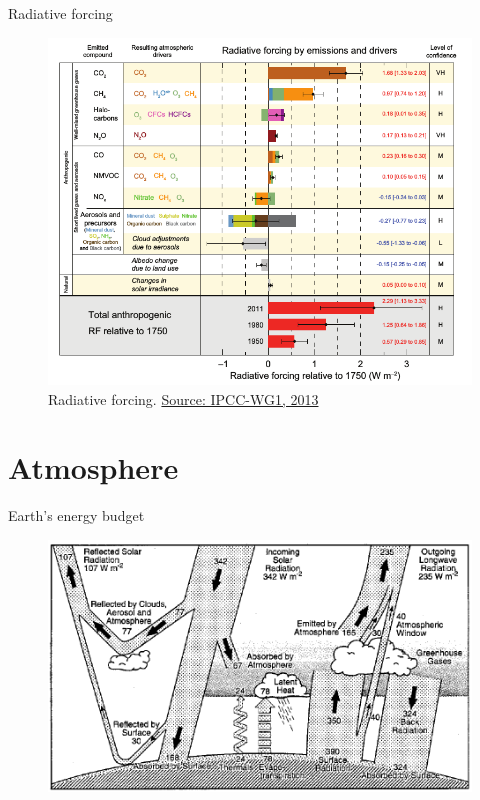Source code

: \documentclass{beamer}
\begin{document}
\begin{frame}{Radiative forcing}
\begin{figure}
\includegraphics[width=0.9\linewidth]{./Images/radiativeForcing_IPCC2013.png}
\caption{\label{fig:RF} Radiative forcing. \href{http://www.ipcc.ch/report/ar5/wg1/}{\tiny Source: IPCC-WG1, 2013}}
\end{figure}
\end{frame}


\section{Atmosphere}

\begin{frame}{Earth's energy budget}
\begin{figure}
\includegraphics[width=\linewidth]{./Images/Trenberth2013_EnergyBudget.png}
\caption{\label{fig:EnergyBudget} \href{https://journals.ametsoc.org/doi/abs/10.1175/1520-0477(1997)078\%3C0197:EAGMEB\%3E2.0.CO;2}{\tiny \citep{kiehl1997EnergyBudget} } }
\end{figure}
\end{frame}
\end{document}
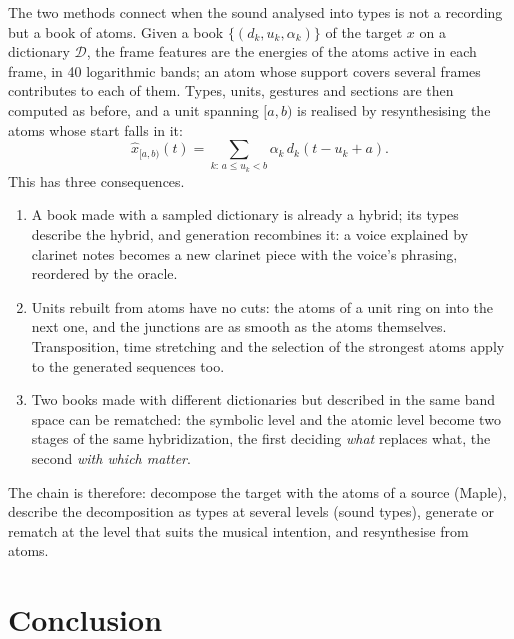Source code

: \documentclass[11pt,a4paper]{article}
\newcommand{\D}{\mathcal{D}}
\begin{document}
The two methods connect when the sound analysed into types is not a
recording but a book of atoms. Given a book $\{(d_k, u_k, \alpha_k)\}$ of
the target $x$ on a dictionary $\D$, the frame features are the energies of
the atoms active in each frame, in 40 logarithmic bands; an atom whose
support covers several frames contributes to each of them. Types, units,
gestures and sections are then computed as before, and a unit spanning
$[a, b)$ is realised by resynthesising the atoms whose start falls in it:
\begin{equation}
  \hat x_{[a,b)}(t) = \sum_{k :\, a \le u_k < b} \alpha_k\, d_k(t - u_k + a).
\end{equation}
This has three consequences.
\begin{enumerate}[leftmargin=*]
  \item A book made with a sampled dictionary is already a hybrid; its types
    describe the hybrid, and generation recombines it: a voice explained by
    clarinet notes becomes a new clarinet piece with the voice's phrasing,
    reordered by the oracle.
  \item Units rebuilt from atoms have no cuts: the atoms of a unit ring on
    into the next one, and the junctions are as smooth as the atoms
    themselves. Transposition, time stretching and the selection of the
    strongest atoms apply to the generated sequences too.
  \item Two books made with different dictionaries but described in the same
    band space can be rematched: the symbolic level and the atomic level
    become two stages of the same hybridization, the first deciding
    \emph{what} replaces what, the second \emph{with which matter}.
\end{enumerate}
The chain is therefore: decompose the target with the atoms of a source
(Maple), describe the decomposition as types at several levels (sound
types), generate or rematch at the level that suits the musical intention,
and resynthesise from atoms.

\section{Conclusion}
\end{document}
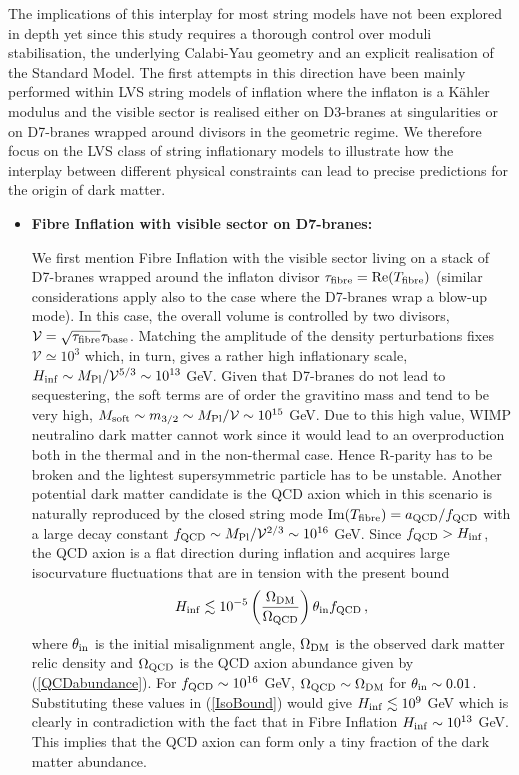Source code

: The implications of this interplay for most string models have not been explored in depth yet since this study requires a thorough control over moduli stabilisation, the underlying Calabi-Yau geometry and an explicit realisation of the Standard Model. The first attempts in this direction have been mainly performed within LVS string models of inflation where the inflaton is a K\"ahler modulus and the visible sector is realised either on D3-branes at singularities or on D7-branes wrapped around divisors in the geometric regime. We therefore focus on the LVS class of string inflationary models to illustrate how the interplay between different physical constraints can lead to precise predictions for the origin of dark matter.
\begin{itemize}
\item \textbf{Fibre Inflation with visible sector on D7-branes:}

We first mention Fibre Inflation \cite{Cicoli:2008gp} with the visible sector living on a stack of D7-branes wrapped around the inflaton divisor $\tau_{\rm fibre} = {\rm Re}(T_{\rm fibre})$ (similar considerations apply also to the case where the D7-branes wrap a blow-up mode). In this case, the overall volume is controlled by two divisors, $\mathcal{V}=\sqrt{\tau_{\rm fibre}}\tau_{\rm base}$. Matching the amplitude of the density perturbations fixes $\mathcal{V}\simeq 10^3$ which, in turn, gives a rather high inflationary scale, $H_{\rm inf}\sim M_{\rm Pl}/\mathcal{V}^{5/3}\sim 10^{13}$ GeV. Given that D7-branes do not lead to sequestering, the soft terms are of order the gravitino mass and tend to be very high, $M_{\rm soft}\sim m_{3/2} \sim M_{\rm Pl}/\mathcal{V} \sim 10^{15}$ GeV. Due to this high value, WIMP neutralino dark matter cannot work since it would lead to an overproduction both in the thermal and in the non-thermal case. Hence R-parity has to be broken and the lightest supersymmetric particle has to be unstable. Another potential dark matter candidate is the QCD axion which in this scenario is naturally reproduced by the closed string mode ${\rm Im}(T_{\rm fibre})= a_{\rm QCD}/f_{\rm QCD}$ with a large decay constant $f_{\rm QCD} \sim M_{\rm Pl}/\mathcal{V}^{2/3}\sim 10^{16}$ GeV. Since $f_{\rm QCD}>H_{\rm inf}$, the QCD axion is a flat direction during inflation and acquires large isocurvature fluctuations that are in tension with the present bound
\begin{equation}
H_{\rm inf}   \lesssim 10^{-5}\left(\frac{\Omega_{\rm DM}}{\Omega_{\rm QCD}}\right) \theta_{\rm in} f_{\rm QCD}\,,
\label{IsoBound}
\end{equation}
where $\theta_{\rm in}$ is the initial misalignment angle, $\Omega_{\rm DM}$ is the observed dark matter relic density and $\Omega_{\rm QCD}$ is the QCD axion abundance given by (\ref{QCDabundance}). For $f_{\rm QCD}\sim 10^{16}$ GeV, $\Omega_{\rm QCD}\sim \Omega_{\rm DM}$ for $\theta_{\rm in}\sim 0.01$. Substituting these values in (\ref{IsoBound}) would give $H_{\rm inf}\lesssim 10^9$ GeV which is clearly in contradiction with the fact that in Fibre Inflation $H_{\rm inf}\sim 10^{13}$ GeV. This implies that the QCD axion can form only a tiny fraction of the dark matter abundance. 


\end{itemize}
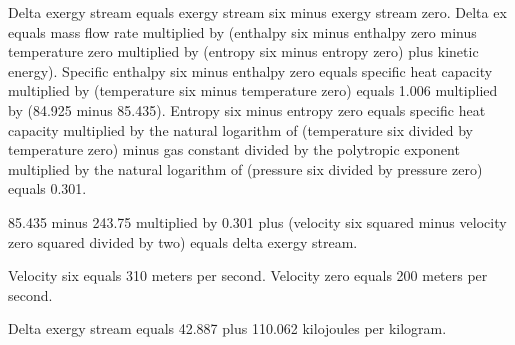 Delta exergy stream equals exergy stream six minus exergy stream zero.  
Delta ex equals mass flow rate multiplied by (enthalpy six minus enthalpy zero minus temperature zero multiplied by (entropy six minus entropy zero) plus kinetic energy).  
Specific enthalpy six minus enthalpy zero equals specific heat capacity multiplied by (temperature six minus temperature zero) equals 1.006 multiplied by (84.925 minus 85.435).  
Entropy six minus entropy zero equals specific heat capacity multiplied by the natural logarithm of (temperature six divided by temperature zero) minus gas constant divided by the polytropic exponent multiplied by the natural logarithm of (pressure six divided by pressure zero) equals 0.301.  

85.435 minus 243.75 multiplied by 0.301 plus (velocity six squared minus velocity zero squared divided by two) equals delta exergy stream.  

Velocity six equals 310 meters per second.  
Velocity zero equals 200 meters per second.  

Delta exergy stream equals 42.887 plus 110.062 kilojoules per kilogram.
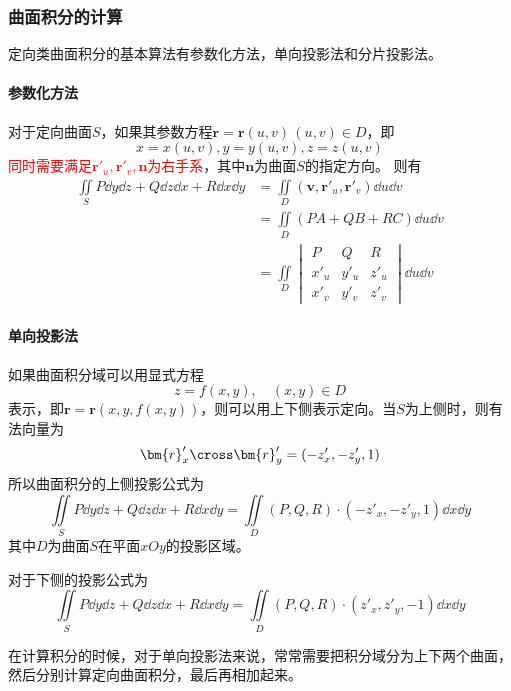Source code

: \subsubsection{曲面积分的计算}
定向类曲面积分的基本算法有参数化方法，单向投影法和分片投影法。
\paragraph{参数化方法}
对于定向曲面$S$，如果其参数方程$\bm{r}=\bm{r}(u,v)\,(u,v)\in D$，即
\[ x=x(u,v),y=y(u,v),z=z(u,v) \]
\textcolor{red}{同时需要满足$\bm{r}'_u,\bm{r}'_v,\bm{n}$为右手系}，其中$\bm{n}$为曲面$S$的指定方向。
则有
\begin{align*}
    \iint\limits_S P\dd{y}\dd{z} + Q\dd{z}\dd{x} + R\dd{x}\dd{y}
     & = \iint\limits_D (\bm{v},\bm{r}'_u, \bm{r}'_v) \dd{u}\dd{v} \\
     & = \iint\limits_D (PA+QB+RC)\dd{u}\dd{v}                     \\
     & = \iint\limits_D
    \begin{vmatrix}
        P    & Q    & R    \\
        x'_u & y'_u & z'_u \\
        x'_v & y'_v & z'_v
    \end{vmatrix}
    \dd{u}\dd{v}
\end{align*}

\paragraph{单向投影法}
如果曲面积分域可以用显式方程
\[ z=f(x,y),\quad (x,y)\in D \]
表示，即$\bm{r} = \bm{r}(x,y,f(x,y))$，则可以用上下侧表示定向。当$S$为上侧时，则有法向量为
\[ \bm{r}'_x\cross\bm{r}'_y = (-z'_x, -z'_y, 1) \]
所以曲面积分的上侧投影公式为
\begin{equation}
    \iint\limits_S P\dd{y}\dd{z} + Q\dd{z}\dd{x} + R\dd{x}\dd{y} = \iint\limits_D (P,Q,R)\cdot(-z'_x,-z'_y,1)\dd{x}\dd{y}
\end{equation}
其中$D$为曲面$S$在平面$xOy$的投影区域。

对于下侧的投影公式为
\begin{equation}
    \iint\limits_S P\dd{y}\dd{z} + Q\dd{z}\dd{x} + R\dd{x}\dd{y} = \iint\limits_D (P,Q,R)\cdot(z'_x,z'_y,-1)\dd{x}\dd{y}
\end{equation}

在计算积分的时候，对于单向投影法来说，常常需要把积分域分为上下两个曲面，然后分别计算定向曲面积分，最后再相加起来。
++++++
Directions
Show every line of the data in which the word "width" appears.

Response box
\includegraphics[width=0.9\linewidth]{./Images/radiativeForcing_IPCC2013.png}
\includegraphics[width=\linewidth]{./Images/Trenberth2013_EnergyBudget.png}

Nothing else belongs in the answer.